The solutions contain the most common method of solving the free-response questions and the allocation of points for this solution. Some also contain a common alternate solution. Other methods of solution also receive appropriate credit for correct work.

2. Generally, double penalty for errors is avoided. For example, if an incorrect answer to part (a) is correctly substituted into an otherwise correct solution to part (b), full credit will usually be awarded. One exception to this may be cases when the numerical answer to a later part should be easily recognized as wrong, e.g., a speed faster than the speed of light in vacuum. 3. Implicit statements of concepts normally receive credit. For example, if use of the equation expressing a particular concept is worth one point and a student’s solution contains the application of that equation to the problem, but the student does not write the basic equation, the point is still awarded. However, when students are asked to derive an expression it is normally expected that they will begin by writing one or more fundamental equations, such as those given on the AP Physics Exam equation sheet. For a description of the use of such terms as “derive” and “calculate” on the exams, and what is expected for each, see “The FreeResponse SectionsStudent Presentation” in the AP Physics Course Description. 4. The scoring guidelines typically show numerical results using the value g = 9.8 m s 2 , but use of 10 m s 2 is of course also acceptable. Solutions usually show numerical answers using both values when they are significantly different. 5.
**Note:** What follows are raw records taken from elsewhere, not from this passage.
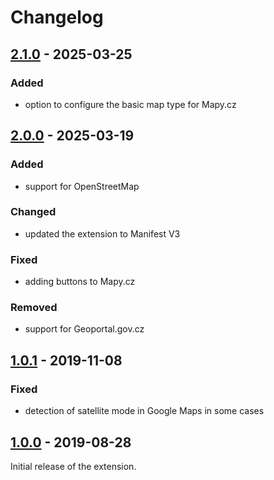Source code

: Changelog
=========

[2.1.0](../../releases/tag/v2.1.0) - 2025-03-25
-----------------------------------------------
### Added
- option to configure the basic map type for Mapy.cz

[2.0.0](../../releases/tag/v2.0.0) - 2025-03-19
-----------------------------------------------
### Added
- support for OpenStreetMap

### Changed
- updated the extension to Manifest V3

### Fixed
- adding buttons to Mapy.cz

### Removed
- support for Geoportal.gov.cz

[1.0.1](../../releases/tag/v1.0.1) - 2019-11-08
-----------------------------------------------
### Fixed
- detection of satellite mode in Google Maps in some cases

[1.0.0](../../releases/tag/v1.0.0) - 2019-08-28
-----------------------------------------------
Initial release of the extension.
Strict rules regarding significant digits are usually not applied to numerical answers. However, in some cases answers containing too many digits may be penalized. In general, two to four significant digits are acceptable. Numerical answers that differ from the published answer due to differences in rounding throughout the question typically receive full credit. Exceptions to these guidelines usually occur when rounding makes a difference in obtaining a reasonable answer. For example, suppose a solution requires subtracting two numbers that should have five significant figures and that differ starting with the fourth digit (e.g., 20.295 and 20.278). Rounding to three digits will lose the accuracy required to determine the difference in the numbers, and some credit may be lost.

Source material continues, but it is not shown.